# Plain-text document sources
====

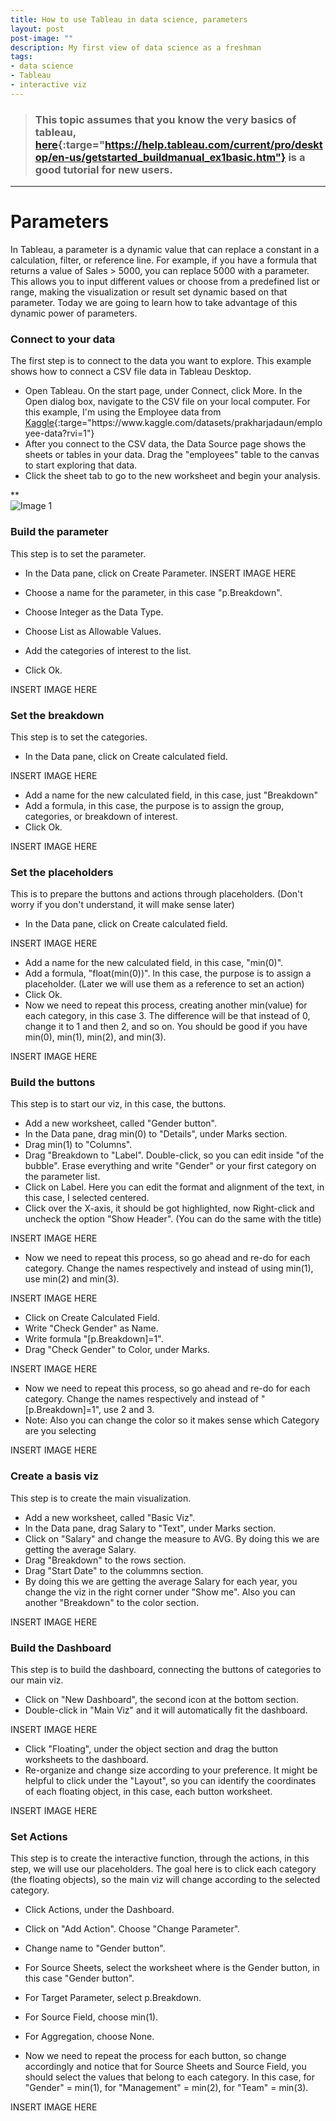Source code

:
 ```yaml
---
title: How to use Tableau in data science, parameters
layout: post
post-image: ""
description: My first view of data science as a freshman
tags:
- data science
- Tableau
- interactive viz
---
```

> ### This topic assumes that you know the very basics of tableau, [here](https://help.tableau.com/current/pro/desktop/en-us/getstarted_buildmanual_ex1basic.htm){:targe="https://help.tableau.com/current/pro/desktop/en-us/getstarted_buildmanual_ex1basic.htm"} is a good tutorial for new users.
---

# Parameters
In Tableau, a parameter is a dynamic value that can replace a constant in a calculation, filter, or reference line. For example, if you have a formula that returns a value of Sales > 5000, you can replace 5000 with a parameter. This allows you to input different values or choose from a predefined list or range, making the visualization or result set dynamic based on that parameter.
Today we are going to learn how to take advantage of this dynamic power of parameters.

### Connect to your data
The first step is to connect to the data you want to explore. This example shows how to connect a CSV file data in Tableau Desktop.<br>
* Open Tableau. On the start page, under Connect, click More. In the Open dialog box, navigate to the CSV file on your local computer. For this example, I'm using the Employee data from [Kaggle]([https://help.tableau.com/current/pro/desktop/en-us/getstarted_buildmanual_ex1basic.htm](https://www.kaggle.com/datasets/prakharjadaun/employee-data?rvi=1)){:targe="https://www.kaggle.com/datasets/prakharjadaun/employee-data?rvi=1"}
* After you connect to the CSV data, the Data Source page shows the sheets or tables in your data. Drag the "employees" table to the canvas to start exploring that data.
* Click the sheet tab to go to the new worksheet and begin your analysis.

**<br>
![Image 1](/my-blog/assets/images/Screenshot%2023-10-10%at%2.55.59%PM.png)

### Build the parameter
This step is to set the parameter.<be>

* In the Data pane, click on Create Parameter.
INSERT IMAGE HERE

* Choose a name for the parameter, in this case "p.Breakdown".
* Choose Integer as the Data Type.
* Choose List as Allowable Values.
* Add the categories of interest to the list.
* Click Ok.

INSERT IMAGE HERE

### Set the breakdown
This step is to set the categories.<be>

* In the Data pane, click on Create calculated field.

INSERT IMAGE HERE

* Add a name for the new calculated field, in this case, just "Breakdown"
* Add a formula, in this case, the purpose is to assign the group, categories, or breakdown of interest.
* Click Ok.

INSERT IMAGE HERE

### Set the placeholders
This is to prepare the buttons and actions through placeholders. (Don't worry if you don't understand, it will make sense later)<be>

* In the Data pane, click on Create calculated field.

INSERT IMAGE HERE

* Add a name for the new calculated field, in this case, "min(0)".
* Add a formula, "float(min(0))". In this case, the purpose is to assign a placeholder. (Later we will use them as a reference to set an action)
* Click Ok.
* Now we need to repeat this process, creating another min(value) for each category, in this case 3. The difference will be that instead of 0, change it to 1 and then 2, and so on. You should be good if you have min(0), min(1), min(2), and min(3). 

INSERT IMAGE HERE

### Build the buttons
This step is to start our viz, in this case, the buttons.<be>

* Add a new worksheet, called "Gender button".
* In the Data pane, drag min(0) to "Details", under Marks section.
* Drag min(1) to "Columns".
* Drag "Breakdown to "Label". Double-click, so you can edit inside "of the bubble". Erase everything and write "Gender" or your first category on the parameter list.
* Click on Label. Here you can edit the format and alignment of the text, in this case, I selected centered.
* Click over the X-axis, it should be got highlighted, now Right-click and uncheck the option "Show Header". (You can do the same with the title)

INSERT IMAGE HERE

* Now we need to repeat this process, so go ahead and re-do for each category. Change the names respectively and instead of using min(1), use min(2) and min(3).

INSERT IMAGE HERE

* Click on Create Calculated Field.
* Write "Check Gender" as Name.
* Write formula "[p.Breakdown]=1".
* Drag "Check Gender" to Color, under Marks.

INSERT IMAGE HERE

* Now we need to repeat this process, so go ahead and re-do for each category. Change the names respectively and instead of "[p.Breakdown]=1", use 2 and 3.
* Note: Also you can change the color so it makes sense which Category are you selecting

INSERT IMAGE HERE

### Create a basis viz
This step is to create the main visualization.<be>

* Add a new worksheet, called "Basic Viz".
* In the Data pane, drag Salary to "Text", under Marks section.
* Click on "Salary" and change the measure to AVG. By doing this we are getting the average Salary.
* Drag "Breakdown" to the rows section.
* Drag "Start Date" to the colummns section.
* By doing this we are getting the average Salary for each year, you change the viz in the right corner under "Show me". Also you can another "Breakdown" to the color section.
  
INSERT IMAGE HERE

### Build the Dashboard
This step is to build the dashboard, connecting the buttons of categories to our main viz.<be>

* Click on "New Dashboard", the second icon at the bottom section.
* Double-click in "Main Viz" and it will automatically fit the dashboard.

INSERT IMAGE HERE

* Click "Floating", under the object section and drag the button worksheets to the dashboard.
* Re-organize and change size according to your preference. It might be helpful to click under the "Layout", so you can identify the coordinates of each floating object, in this case, each button worksheet.

INSERT IMAGE HERE

### Set Actions
This step is to create the interactive function, through the actions, in this step, we will use our placeholders. The goal here is to click each category (the floating objects), so the main viz will change according to the selected category.<be>

* Click Actions, under the Dashboard.
* Click on "Add Action". Choose "Change Parameter".
* Change name to "Gender button".
* For Source Sheets, select the worksheet where is the Gender button, in this case "Gender button".
* For Target Parameter, select p.Breakdown.
* For Source Field, choose min(1).
* For Aggregation, choose None.
  
* Now we need to repeat the process for each button, so change accordingly and notice that for Source Sheets and Source Field, you should select the values that belong to each category. In this case, for "Gender" = min(1), for "Management" = min(2), for "Team" = min(3).

INSERT IMAGE HERE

====

Output the records above unchanged, minus their pictures.

Source code

:
 ```yaml
---
title: How to use Tableau in data science, parameters
layout: post
post-image: ""
description: My first view of data science as a freshman
tags:
- data science
- Tableau
- interactive viz
---
```

> ### This topic assumes that you know the very basics of tableau, [here](https://help.tableau.com/current/pro/desktop/en-us/getstarted_buildmanual_ex1basic.htm){:targe="https://help.tableau.com/current/pro/desktop/en-us/getstarted_buildmanual_ex1basic.htm"} is a good tutorial for new users.
---

# Parameters
In Tableau, a parameter is a dynamic value that can replace a constant in a calculation, filter, or reference line. For example, if you have a formula that returns a value of Sales > 5000, you can replace 5000 with a parameter. This allows you to input different values or choose from a predefined list or range, making the visualization or result set dynamic based on that parameter.
Today we are going to learn how to take advantage of this dynamic power of parameters.

### Connect to your data
The first step is to connect to the data you want to explore. This example shows how to connect a CSV file data in Tableau Desktop.<br>
* Open Tableau. On the start page, under Connect, click More. In the Open dialog box, navigate to the CSV file on your local computer. For this example, I'm using the Employee data from [Kaggle]([https://help.tableau.com/current/pro/desktop/en-us/getstarted_buildmanual_ex1basic.htm](https://www.kaggle.com/datasets/prakharjadaun/employee-data?rvi=1)){:targe="https://www.kaggle.com/datasets/prakharjadaun/employee-data?rvi=1"}
* After you connect to the CSV data, the Data Source page shows the sheets or tables in your data. Drag the "employees" table to the canvas to start exploring that data.
* Click the sheet tab to go to the new worksheet and begin your analysis.

**<br>
![Image 1](/my-blog/assets/images/Screenshot%2023-10-10%at%2.55.59%PM.png)

### Build the parameter
This step is to set the parameter.<be>

* In the Data pane, click on Create Parameter.
INSERT IMAGE HERE

* Choose a name for the parameter, in this case "p.Breakdown".
* Choose Integer as the Data Type.
* Choose List as Allowable Values.
* Add the categories of interest to the list.
* Click Ok.

INSERT IMAGE HERE

### Set the breakdown
This step is to set the categories.<be>

* In the Data pane, click on Create calculated field.

INSERT IMAGE HERE

* Add a name for the new calculated field, in this case, just "Breakdown"
* Add a formula, in this case, the purpose is to assign the group, categories, or breakdown of interest.
* Click Ok.

INSERT IMAGE HERE

### Set the placeholders
This is to prepare the buttons and actions through placeholders. (Don't worry if you don't understand, it will make sense later)<be>

* In the Data pane, click on Create calculated field.

INSERT IMAGE HERE

* Add a name for the new calculated field, in this case, "min(0)".
* Add a formula, "float(min(0))". In this case, the purpose is to assign a placeholder. (Later we will use them as a reference to set an action)
* Click Ok.
* Now we need to repeat this process, creating another min(value) for each category, in this case 3. The difference will be that instead of 0, change it to 1 and then 2, and so on. You should be good if you have min(0), min(1), min(2), and min(3). 

INSERT IMAGE HERE

### Build the buttons
This step is to start our viz, in this case, the buttons.<be>

* Add a new worksheet, called "Gender button".
* In the Data pane, drag min(0) to "Details", under Marks section.
* Drag min(1) to "Columns".
* Drag "Breakdown to "Label". Double-click, so you can edit inside "of the bubble". Erase everything and write "Gender" or your first category on the parameter list.
* Click on Label. Here you can edit the format and alignment of the text, in this case, I selected centered.
* Click over the X-axis, it should be got highlighted, now Right-click and uncheck the option "Show Header". (You can do the same with the title)

INSERT IMAGE HERE

* Now we need to repeat this process, so go ahead and re-do for each category. Change the names respectively and instead of using min(1), use min(2) and min(3).

INSERT IMAGE HERE

* Click on Create Calculated Field.
* Write "Check Gender" as Name.
* Write formula "[p.Breakdown]=1".
* Drag "Check Gender" to Color, under Marks.

INSERT IMAGE HERE

* Now we need to repeat this process, so go ahead and re-do for each category. Change the names respectively and instead of "[p.Breakdown]=1", use 2 and 3.
* Note: Also you can change the color so it makes sense which Category are you selecting

INSERT IMAGE HERE

### Create a basis viz
This step is to create the main visualization.<be>

* Add a new worksheet, called "Basic Viz".
* In the Data pane, drag Salary to "Text", under Marks section.
* Click on "Salary" and change the measure to AVG. By doing this we are getting the average Salary.
* Drag "Breakdown" to the rows section.
* Drag "Start Date" to the colummns section.
* By doing this we are getting the average Salary for each year, you change the viz in the right corner under "Show me". Also you can another "Breakdown" to the color section.
  
INSERT IMAGE HERE

### Build the Dashboard
This step is to build the dashboard, connecting the buttons of categories to our main viz.<be>

* Click on "New Dashboard", the second icon at the bottom section.
* Double-click in "Main Viz" and it will automatically fit the dashboard.

INSERT IMAGE HERE

* Click "Floating", under the object section and drag the button worksheets to the dashboard.
* Re-organize and change size according to your preference. It might be helpful to click under the "Layout", so you can identify the coordinates of each floating object, in this case, each button worksheet.

INSERT IMAGE HERE

### Set Actions
This step is to create the interactive function, through the actions, in this step, we will use our placeholders. The goal here is to click each category (the floating objects), so the main viz will change according to the selected category.<be>

* Click Actions, under the Dashboard.
* Click on "Add Action". Choose "Change Parameter".
* Change name to "Gender button".
* For Source Sheets, select the worksheet where is the Gender button, in this case "Gender button".
* For Target Parameter, select p.Breakdown.
* For Source Field, choose min(1).
* For Aggregation, choose None.
  
* Now we need to repeat the process for each button, so change accordingly and notice that for Source Sheets and Source Field, you should select the values that belong to each category. In this case, for "Gender" = min(1), for "Management" = min(2), for "Team" = min(3).

INSERT IMAGE HERE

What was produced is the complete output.